WHAT WE DO

A person stands in a dark room surrounded by large, curved digital screens displaying various images, videos, and social media content, creating an immersive, futuristic environment.

Representation Watch looks closely at how people and identities are portrayed across today’s media. We do this independently and in public. Our work starts with careful analysis, but it does not end there. Over time, consistent scrutiny and clear criticism change how media organisations respond. That is the space we work in.

We pay attention to patterns. Not just single controversies, but repeated choices that shape how audiences see the world. Who is centered. Who is sidelined. What keeps happening, even after concerns have been raised. Our analysis is independent and not shaped by commercial interests. We publish our work openly and do not seek approval before doing so.

Alongside this public scrutiny, Representation Watch also engages directly with parts of the media industry. Over the years, we have worked with major broadcasters, studios, and platforms including the BBC, NBC, ABC, Fox, HBO, Netflix, and Amazon Prime Video.

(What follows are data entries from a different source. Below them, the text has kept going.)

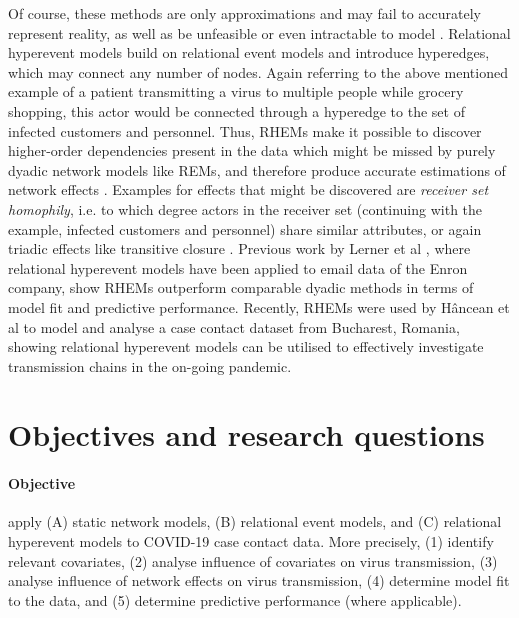\documentclass{article}
\begin{document}
	Of course, these methods are only approximations and may fail to accurately represent reality, as well as be unfeasible or even intractable to model \cite{lerner2021relational}. Relational hyperevent models \cite{lerner2021relational,lerner2019rem} build on relational event models and introduce hyperedges, which may connect any number of nodes. Again referring to the above mentioned example of a patient transmitting a virus to multiple people while grocery shopping, this actor would be connected through a hyperedge to the set of infected customers and personnel. Thus, RHEMs make it possible to discover higher-order dependencies present in the data which might be missed by purely dyadic network models like REMs, and therefore produce accurate estimations of network effects \cite{lerner2019rem}. Examples for effects that might be discovered are \emph{receiver set homophily}, i.e. to which degree actors in the receiver set (continuing with the example, infected customers and personnel) share similar attributes, or again triadic effects like transitive closure \cite{lerner2021relational}. Previous work by Lerner et al \cite{lerner2021relational}, where relational hyperevent models have been applied to email data of the Enron company, show RHEMs outperform comparable dyadic methods in terms of model fit and predictive performance. Recently, RHEMs were used by Hâncean et al \cite{hancean2022occupations} to model and analyse a case contact dataset from Bucharest, Romania, showing relational hyperevent models can be utilised to effectively investigate transmission chains in the on-going pandemic.
	\section{Objectives and research questions}
	\label{sec:Research_questions}
	\paragraph{Objective} apply (A) static network models, (B) relational event models, and (C) relational hyperevent models to COVID-19 case contact data. More precisely, (1) identify relevant covariates, (2) analyse influence of covariates on virus transmission, (3) analyse influence of network effects on virus transmission, (4) determine model fit to the data, and (5) determine predictive performance (where applicable).
\end{document}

Working with the industry does not replace criticism. It exists alongside it.

In some contexts, we are invited into conversations about representation, portrayal, and audience impact. This can involve advisory work, consultation, or participation in internal discussions about content and standards. In other cases, our influence is indirect. Media organisations read our analysis, respond to it publicly or privately, and adjust their thinking as a result.

Influence does not always come from partnership or endorsement. Media decisions are shaped by how work is received, discussed, and challenged once it is released into the world. Ongoing external scrutiny changes that environment. It affects reputations, risk, and long-term decision-making. Representation Watch contributes by making patterns hard to ignore and by refusing to treat repeat issues as isolated mistakes.

We look across a wide range of media. This includes cinema, broadcast television, streaming platforms, advertising, and digital-first content. We analyse drama, entertainment, children’s programming, factual output, and news-adjacent media. We also track representation in video games, online video, influencer culture, and social media, where ideas about identity and power increasingly take shape.

This range matters because media does not exist in neat categories. Trends move quickly from one space to another. A casting choice in television influences streaming originals. A viral format reshapes advertising. A social media backlash changes how studios assess risk. We follow those connections rather than treating each medium in isolation.

Representation Watch does not claim to decide what art should be. We are not here to replace creative judgment. Our role is simpler and harder at the same time. To watch closely. To document clearly. To challenge when patterns persist. And to engage when engagement can make a difference.

By combining public scrutiny with direct engagement, Representation Watch occupies a position that can be uncomfortable but necessary. Influence, for us, is not about control. It comes from persistence, clarity, and the steady pressure that builds when powerful institutions know they are being watched.